= Data to use =
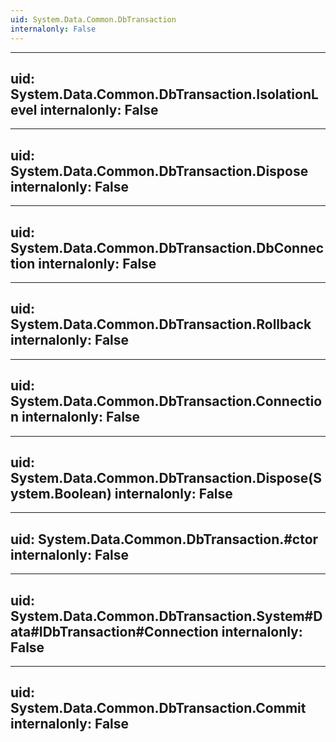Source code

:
 ```yaml
---
uid: System.Data.Common.DbTransaction
internalonly: False
---
```


---
uid: System.Data.Common.DbTransaction.IsolationLevel
internalonly: False
---

---
uid: System.Data.Common.DbTransaction.Dispose
internalonly: False
---

---
uid: System.Data.Common.DbTransaction.DbConnection
internalonly: False
---

---
uid: System.Data.Common.DbTransaction.Rollback
internalonly: False
---

---
uid: System.Data.Common.DbTransaction.Connection
internalonly: False
---

---
uid: System.Data.Common.DbTransaction.Dispose(System.Boolean)
internalonly: False
---

---
uid: System.Data.Common.DbTransaction.#ctor
internalonly: False
---

---
uid: System.Data.Common.DbTransaction.System#Data#IDbTransaction#Connection
internalonly: False
---

---
uid: System.Data.Common.DbTransaction.Commit
internalonly: False
---
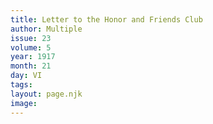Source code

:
 ```yaml
---
title: Letter to the Honor and Friends Club
author: Multiple
issue: 23
volume: 5
year: 1917
month: 21
day: VI
tags:
layout: page.njk
image:
---
```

= Task statement =
The response should restate the material above word for word and contain no pictures.

= Result below =
Source code

:
 ```yaml
---
uid: System.Data.Common.DbTransaction
internalonly: False
---
```


---
uid: System.Data.Common.DbTransaction.IsolationLevel
internalonly: False
---

---
uid: System.Data.Common.DbTransaction.Dispose
internalonly: False
---

---
uid: System.Data.Common.DbTransaction.DbConnection
internalonly: False
---

---
uid: System.Data.Common.DbTransaction.Rollback
internalonly: False
---

---
uid: System.Data.Common.DbTransaction.Connection
internalonly: False
---

---
uid: System.Data.Common.DbTransaction.Dispose(System.Boolean)
internalonly: False
---

---
uid: System.Data.Common.DbTransaction.#ctor
internalonly: False
---

---
uid: System.Data.Common.DbTransaction.System#Data#IDbTransaction#Connection
internalonly: False
---

---
uid: System.Data.Common.DbTransaction.Commit
internalonly: False
---
Source code

:
 ```yaml
---
title: Letter to the Honor and Friends Club
author: Multiple
issue: 23
volume: 5
year: 1917
month: 21
day: VI
tags:
layout: page.njk
image:
---
```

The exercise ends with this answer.